• Aim of the exercise:
From the first line to the last, repeat the data exactly but leave out the pictures.
BEGIN Data extracts
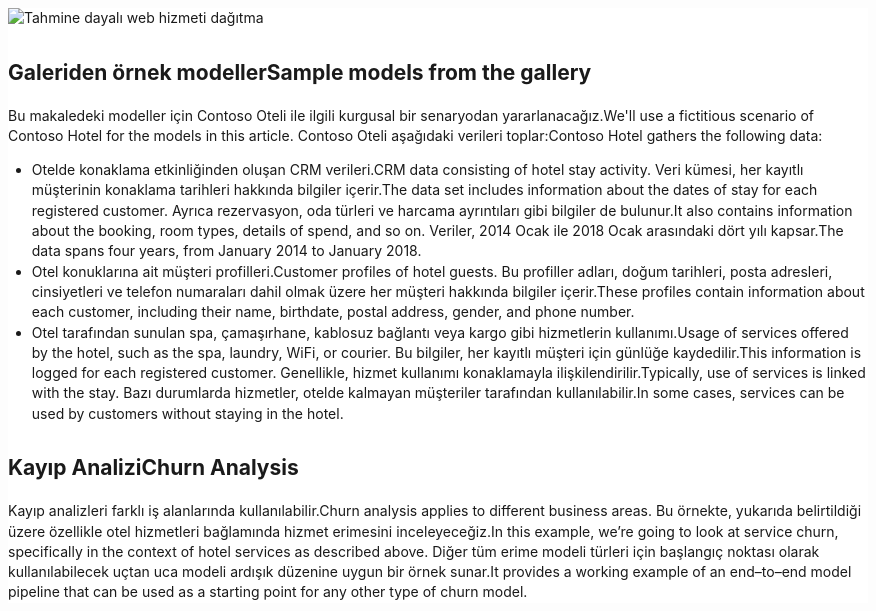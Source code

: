   ![Tahmine dayalı web hizmeti dağıtma](media/predictive-webservice-deploy.png)

## <a name="sample-models-from-the-gallery"></a><span data-ttu-id="a39f2-142">Galeriden örnek modeller</span><span class="sxs-lookup"><span data-stu-id="a39f2-142">Sample models from the gallery</span></span>

<span data-ttu-id="a39f2-143">Bu makaledeki modeller için Contoso Oteli ile ilgili kurgusal bir senaryodan yararlanacağız.</span><span class="sxs-lookup"><span data-stu-id="a39f2-143">We'll use a fictitious scenario of Contoso Hotel for the models in this article.</span></span> <span data-ttu-id="a39f2-144">Contoso Oteli aşağıdaki verileri toplar:</span><span class="sxs-lookup"><span data-stu-id="a39f2-144">Contoso Hotel gathers the following data:</span></span>

- <span data-ttu-id="a39f2-145">Otelde konaklama etkinliğinden oluşan CRM verileri.</span><span class="sxs-lookup"><span data-stu-id="a39f2-145">CRM data consisting of hotel stay activity.</span></span> <span data-ttu-id="a39f2-146">Veri kümesi, her kayıtlı müşterinin konaklama tarihleri hakkında bilgiler içerir.</span><span class="sxs-lookup"><span data-stu-id="a39f2-146">The data set includes information about the dates of stay for each registered customer.</span></span> <span data-ttu-id="a39f2-147">Ayrıca rezervasyon, oda türleri ve harcama ayrıntıları gibi bilgiler de bulunur.</span><span class="sxs-lookup"><span data-stu-id="a39f2-147">It also contains information about the booking, room types, details of spend, and so on.</span></span> <span data-ttu-id="a39f2-148">Veriler, 2014 Ocak ile 2018 Ocak arasındaki dört yılı kapsar.</span><span class="sxs-lookup"><span data-stu-id="a39f2-148">The data spans four years, from January 2014 to January 2018.</span></span>
- <span data-ttu-id="a39f2-149">Otel konuklarına ait müşteri profilleri.</span><span class="sxs-lookup"><span data-stu-id="a39f2-149">Customer profiles of hotel guests.</span></span> <span data-ttu-id="a39f2-150">Bu profiller adları, doğum tarihleri, posta adresleri, cinsiyetleri ve telefon numaraları dahil olmak üzere her müşteri hakkında bilgiler içerir.</span><span class="sxs-lookup"><span data-stu-id="a39f2-150">These profiles contain information about each customer, including their name, birthdate, postal address, gender, and phone number.</span></span>
- <span data-ttu-id="a39f2-151">Otel tarafından sunulan spa, çamaşırhane, kablosuz bağlantı veya kargo gibi hizmetlerin kullanımı.</span><span class="sxs-lookup"><span data-stu-id="a39f2-151">Usage of services offered by the hotel, such as the spa, laundry, WiFi, or courier.</span></span> <span data-ttu-id="a39f2-152">Bu bilgiler, her kayıtlı müşteri için günlüğe kaydedilir.</span><span class="sxs-lookup"><span data-stu-id="a39f2-152">This information is logged for each registered customer.</span></span> <span data-ttu-id="a39f2-153">Genellikle, hizmet kullanımı konaklamayla ilişkilendirilir.</span><span class="sxs-lookup"><span data-stu-id="a39f2-153">Typically, use of services is linked with the stay.</span></span> <span data-ttu-id="a39f2-154">Bazı durumlarda hizmetler, otelde kalmayan müşteriler tarafından kullanılabilir.</span><span class="sxs-lookup"><span data-stu-id="a39f2-154">In some cases, services can be used by customers without staying in the hotel.</span></span>

## <a name="churn-analysis"></a><span data-ttu-id="a39f2-155">Kayıp Analizi</span><span class="sxs-lookup"><span data-stu-id="a39f2-155">Churn Analysis</span></span>

<span data-ttu-id="a39f2-156">Kayıp analizleri farklı iş alanlarında kullanılabilir.</span><span class="sxs-lookup"><span data-stu-id="a39f2-156">Churn analysis applies to different business areas.</span></span> <span data-ttu-id="a39f2-157">Bu örnekte, yukarıda belirtildiği üzere özellikle otel hizmetleri bağlamında hizmet erimesini inceleyeceğiz.</span><span class="sxs-lookup"><span data-stu-id="a39f2-157">In this example, we’re going to look at service churn, specifically in the context of hotel services as described above.</span></span> <span data-ttu-id="a39f2-158">Diğer tüm erime modeli türleri için başlangıç noktası olarak kullanılabilecek uçtan uca modeli ardışık düzenine uygun bir örnek sunar.</span><span class="sxs-lookup"><span data-stu-id="a39f2-158">It provides a working example of an end–to–end model pipeline that can be used as a starting point for any other type of churn model.</span></span>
END Data extracts
• Answer to the exercise:
Source code

:   ![Tahmine dayalı web hizmeti dağıtma](media/predictive-webservice-deploy.png)

## <a name="sample-models-from-the-gallery"></a><span data-ttu-id="a39f2-142">Galeriden örnek modeller</span><span class="sxs-lookup"><span data-stu-id="a39f2-142">Sample models from the gallery</span></span>

<span data-ttu-id="a39f2-143">Bu makaledeki modeller için Contoso Oteli ile ilgili kurgusal bir senaryodan yararlanacağız.</span><span class="sxs-lookup"><span data-stu-id="a39f2-143">We'll use a fictitious scenario of Contoso Hotel for the models in this article.</span></span> <span data-ttu-id="a39f2-144">Contoso Oteli aşağıdaki verileri toplar:</span><span class="sxs-lookup"><span data-stu-id="a39f2-144">Contoso Hotel gathers the following data:</span></span>

- <span data-ttu-id="a39f2-145">Otelde konaklama etkinliğinden oluşan CRM verileri.</span><span class="sxs-lookup"><span data-stu-id="a39f2-145">CRM data consisting of hotel stay activity.</span></span> <span data-ttu-id="a39f2-146">Veri kümesi, her kayıtlı müşterinin konaklama tarihleri hakkında bilgiler içerir.</span><span class="sxs-lookup"><span data-stu-id="a39f2-146">The data set includes information about the dates of stay for each registered customer.</span></span> <span data-ttu-id="a39f2-147">Ayrıca rezervasyon, oda türleri ve harcama ayrıntıları gibi bilgiler de bulunur.</span><span class="sxs-lookup"><span data-stu-id="a39f2-147">It also contains information about the booking, room types, details of spend, and so on.</span></span> <span data-ttu-id="a39f2-148">Veriler, 2014 Ocak ile 2018 Ocak arasındaki dört yılı kapsar.</span><span class="sxs-lookup"><span data-stu-id="a39f2-148">The data spans four years, from January 2014 to January 2018.</span></span>
- <span data-ttu-id="a39f2-149">Otel konuklarına ait müşteri profilleri.</span><span class="sxs-lookup"><span data-stu-id="a39f2-149">Customer profiles of hotel guests.</span></span> <span data-ttu-id="a39f2-150">Bu profiller adları, doğum tarihleri, posta adresleri, cinsiyetleri ve telefon numaraları dahil olmak üzere her müşteri hakkında bilgiler içerir.</span><span class="sxs-lookup"><span data-stu-id="a39f2-150">These profiles contain information about each customer, including their name, birthdate, postal address, gender, and phone number.</span></span>
- <span data-ttu-id="a39f2-151">Otel tarafından sunulan spa, çamaşırhane, kablosuz bağlantı veya kargo gibi hizmetlerin kullanımı.</span><span class="sxs-lookup"><span data-stu-id="a39f2-151">Usage of services offered by the hotel, such as the spa, laundry, WiFi, or courier.</span></span> <span data-ttu-id="a39f2-152">Bu bilgiler, her kayıtlı müşteri için günlüğe kaydedilir.</span><span class="sxs-lookup"><span data-stu-id="a39f2-152">This information is logged for each registered customer.</span></span> <span data-ttu-id="a39f2-153">Genellikle, hizmet kullanımı konaklamayla ilişkilendirilir.</span><span class="sxs-lookup"><span data-stu-id="a39f2-153">Typically, use of services is linked with the stay.</span></span> <span data-ttu-id="a39f2-154">Bazı durumlarda hizmetler, otelde kalmayan müşteriler tarafından kullanılabilir.</span><span class="sxs-lookup"><span data-stu-id="a39f2-154">In some cases, services can be used by customers without staying in the hotel.</span></span>

## <a name="churn-analysis"></a><span data-ttu-id="a39f2-155">Kayıp Analizi</span><span class="sxs-lookup"><span data-stu-id="a39f2-155">Churn Analysis</span></span>

<span data-ttu-id="a39f2-156">Kayıp analizleri farklı iş alanlarında kullanılabilir.</span><span class="sxs-lookup"><span data-stu-id="a39f2-156">Churn analysis applies to different business areas.</span></span> <span data-ttu-id="a39f2-157">Bu örnekte, yukarıda belirtildiği üzere özellikle otel hizmetleri bağlamında hizmet erimesini inceleyeceğiz.</span><span class="sxs-lookup"><span data-stu-id="a39f2-157">In this example, we’re going to look at service churn, specifically in the context of hotel services as described above.</span></span> <span data-ttu-id="a39f2-158">Diğer tüm erime modeli türleri için başlangıç noktası olarak kullanılabilecek uçtan uca modeli ardışık düzenine uygun bir örnek sunar.</span><span class="sxs-lookup"><span data-stu-id="a39f2-158">It provides a working example of an end–to–end model pipeline that can be used as a starting point for any other type of churn model.</span></span>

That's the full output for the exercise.